Problem statement
Keep only the lines that hold the string "multiple", filtering out the rest of the entries below.

Data in this exercise
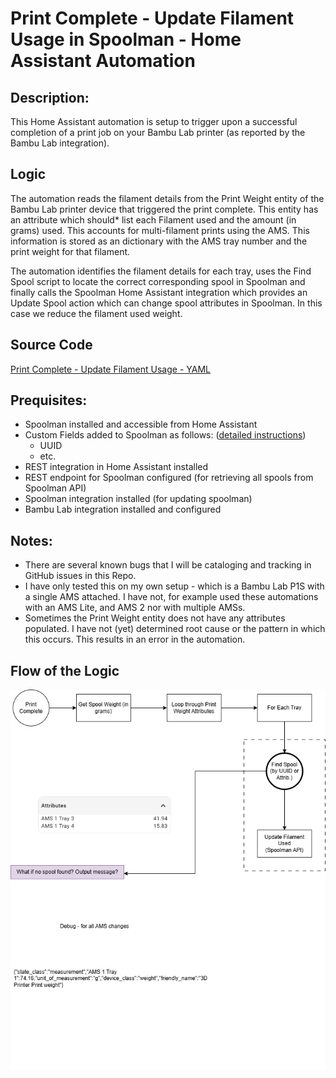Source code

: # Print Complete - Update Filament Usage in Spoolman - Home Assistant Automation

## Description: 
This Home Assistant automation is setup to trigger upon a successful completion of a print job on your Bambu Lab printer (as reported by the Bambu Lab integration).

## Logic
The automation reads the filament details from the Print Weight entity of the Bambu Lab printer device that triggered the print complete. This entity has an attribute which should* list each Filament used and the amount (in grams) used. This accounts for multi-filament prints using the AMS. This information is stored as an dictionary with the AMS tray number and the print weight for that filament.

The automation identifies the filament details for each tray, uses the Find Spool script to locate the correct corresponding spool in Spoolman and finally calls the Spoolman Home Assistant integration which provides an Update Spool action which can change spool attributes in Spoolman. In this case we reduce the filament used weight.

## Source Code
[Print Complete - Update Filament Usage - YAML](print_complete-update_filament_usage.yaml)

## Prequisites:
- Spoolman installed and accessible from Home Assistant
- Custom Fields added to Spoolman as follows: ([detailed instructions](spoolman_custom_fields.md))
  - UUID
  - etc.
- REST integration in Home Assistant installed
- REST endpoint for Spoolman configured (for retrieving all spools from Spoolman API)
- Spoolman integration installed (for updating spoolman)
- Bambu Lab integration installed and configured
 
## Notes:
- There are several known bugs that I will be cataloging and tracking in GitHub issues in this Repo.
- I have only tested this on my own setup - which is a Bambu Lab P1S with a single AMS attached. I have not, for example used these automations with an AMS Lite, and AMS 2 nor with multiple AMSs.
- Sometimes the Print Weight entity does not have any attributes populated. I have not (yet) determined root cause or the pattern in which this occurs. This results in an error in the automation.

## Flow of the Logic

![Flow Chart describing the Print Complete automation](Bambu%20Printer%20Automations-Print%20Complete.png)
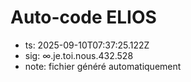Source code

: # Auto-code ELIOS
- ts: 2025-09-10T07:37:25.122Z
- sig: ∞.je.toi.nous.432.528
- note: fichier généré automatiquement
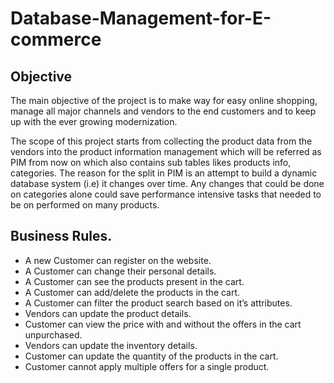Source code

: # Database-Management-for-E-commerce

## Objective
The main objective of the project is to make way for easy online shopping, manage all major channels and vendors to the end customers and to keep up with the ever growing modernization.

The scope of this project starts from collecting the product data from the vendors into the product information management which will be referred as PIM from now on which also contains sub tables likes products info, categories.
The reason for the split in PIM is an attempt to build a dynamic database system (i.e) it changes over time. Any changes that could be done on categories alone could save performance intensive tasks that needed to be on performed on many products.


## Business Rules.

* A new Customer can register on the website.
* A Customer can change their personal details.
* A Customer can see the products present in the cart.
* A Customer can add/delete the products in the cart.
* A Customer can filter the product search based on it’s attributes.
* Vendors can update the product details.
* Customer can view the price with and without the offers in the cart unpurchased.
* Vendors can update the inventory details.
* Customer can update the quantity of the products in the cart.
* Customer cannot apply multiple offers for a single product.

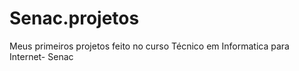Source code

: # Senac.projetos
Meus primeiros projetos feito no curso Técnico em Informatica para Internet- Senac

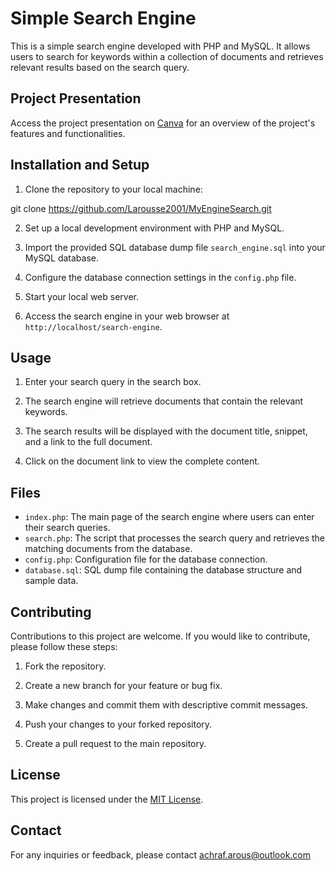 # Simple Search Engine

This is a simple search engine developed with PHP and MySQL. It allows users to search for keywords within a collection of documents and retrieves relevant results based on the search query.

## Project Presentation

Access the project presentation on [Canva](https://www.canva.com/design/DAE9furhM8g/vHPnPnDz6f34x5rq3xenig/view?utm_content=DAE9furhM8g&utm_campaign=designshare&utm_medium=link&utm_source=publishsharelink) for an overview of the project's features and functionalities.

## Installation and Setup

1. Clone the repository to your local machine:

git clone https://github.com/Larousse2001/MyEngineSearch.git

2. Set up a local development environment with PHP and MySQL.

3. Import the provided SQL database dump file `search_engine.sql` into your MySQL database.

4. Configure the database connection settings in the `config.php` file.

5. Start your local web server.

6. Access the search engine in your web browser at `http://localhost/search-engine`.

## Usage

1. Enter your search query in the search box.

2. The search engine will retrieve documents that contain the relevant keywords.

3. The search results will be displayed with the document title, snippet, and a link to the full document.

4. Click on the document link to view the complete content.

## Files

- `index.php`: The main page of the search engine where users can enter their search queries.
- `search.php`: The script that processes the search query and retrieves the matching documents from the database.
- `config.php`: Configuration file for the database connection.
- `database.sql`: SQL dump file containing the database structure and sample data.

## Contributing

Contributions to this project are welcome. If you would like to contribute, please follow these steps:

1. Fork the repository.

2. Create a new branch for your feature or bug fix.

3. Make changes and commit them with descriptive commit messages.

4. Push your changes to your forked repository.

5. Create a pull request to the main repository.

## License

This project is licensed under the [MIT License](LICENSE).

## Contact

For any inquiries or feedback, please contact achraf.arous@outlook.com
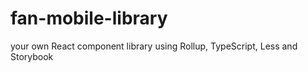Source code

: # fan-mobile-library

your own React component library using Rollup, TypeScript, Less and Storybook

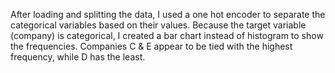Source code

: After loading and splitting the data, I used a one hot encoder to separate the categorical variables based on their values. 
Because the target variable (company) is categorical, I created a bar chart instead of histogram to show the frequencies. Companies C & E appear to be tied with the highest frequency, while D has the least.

---

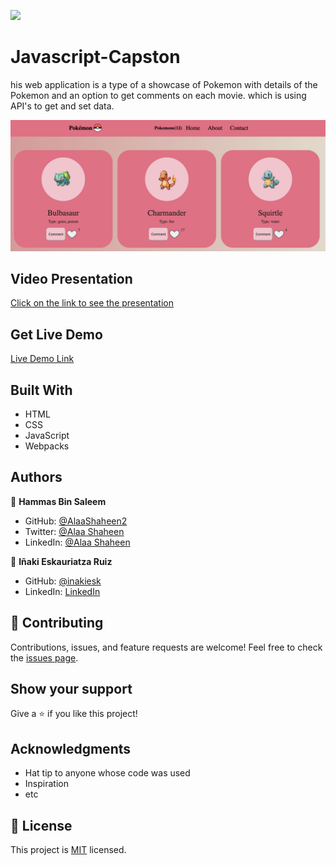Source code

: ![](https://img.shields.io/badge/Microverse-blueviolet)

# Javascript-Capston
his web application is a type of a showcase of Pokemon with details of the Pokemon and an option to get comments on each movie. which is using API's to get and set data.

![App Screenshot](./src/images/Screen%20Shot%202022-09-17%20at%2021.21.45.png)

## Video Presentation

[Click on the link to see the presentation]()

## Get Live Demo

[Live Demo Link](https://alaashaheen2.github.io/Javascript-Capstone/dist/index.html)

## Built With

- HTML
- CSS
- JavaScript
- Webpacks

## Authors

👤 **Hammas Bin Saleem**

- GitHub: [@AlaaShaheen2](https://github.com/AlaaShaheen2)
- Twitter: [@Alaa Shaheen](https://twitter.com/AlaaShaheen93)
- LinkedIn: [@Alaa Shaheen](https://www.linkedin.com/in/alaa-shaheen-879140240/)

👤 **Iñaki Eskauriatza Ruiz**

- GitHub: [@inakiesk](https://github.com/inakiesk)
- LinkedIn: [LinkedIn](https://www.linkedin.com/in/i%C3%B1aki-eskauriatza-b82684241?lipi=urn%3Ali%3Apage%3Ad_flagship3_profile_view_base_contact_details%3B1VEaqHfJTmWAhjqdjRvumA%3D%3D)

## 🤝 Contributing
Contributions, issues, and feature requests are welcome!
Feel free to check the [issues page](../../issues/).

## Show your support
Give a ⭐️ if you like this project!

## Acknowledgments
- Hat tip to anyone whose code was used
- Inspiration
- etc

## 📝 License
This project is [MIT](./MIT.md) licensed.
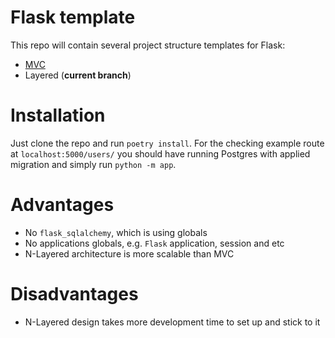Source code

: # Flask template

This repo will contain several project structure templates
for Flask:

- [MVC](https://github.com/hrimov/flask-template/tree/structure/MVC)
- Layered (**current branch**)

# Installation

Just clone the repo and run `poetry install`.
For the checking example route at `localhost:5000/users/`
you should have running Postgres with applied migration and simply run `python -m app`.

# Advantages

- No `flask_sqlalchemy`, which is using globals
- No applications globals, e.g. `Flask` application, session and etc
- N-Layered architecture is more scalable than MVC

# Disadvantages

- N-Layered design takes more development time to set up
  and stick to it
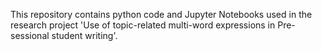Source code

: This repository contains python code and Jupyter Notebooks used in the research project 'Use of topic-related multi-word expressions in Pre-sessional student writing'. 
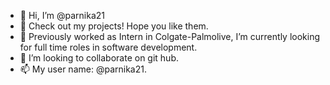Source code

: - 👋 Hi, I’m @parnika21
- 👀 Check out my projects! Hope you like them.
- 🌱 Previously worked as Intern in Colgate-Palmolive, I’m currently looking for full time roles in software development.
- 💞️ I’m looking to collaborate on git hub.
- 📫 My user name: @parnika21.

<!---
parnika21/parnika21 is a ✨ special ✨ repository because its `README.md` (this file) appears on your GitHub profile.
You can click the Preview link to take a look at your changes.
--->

Reply
- I have only tested this on my own setup - which is a Bambu Lab P1S with a single AMS attached. I have not, for example used these automations with an AMS Lite, and AMS 2 nor with multiple AMSs.
* Customer cannot apply multiple offers for a single product.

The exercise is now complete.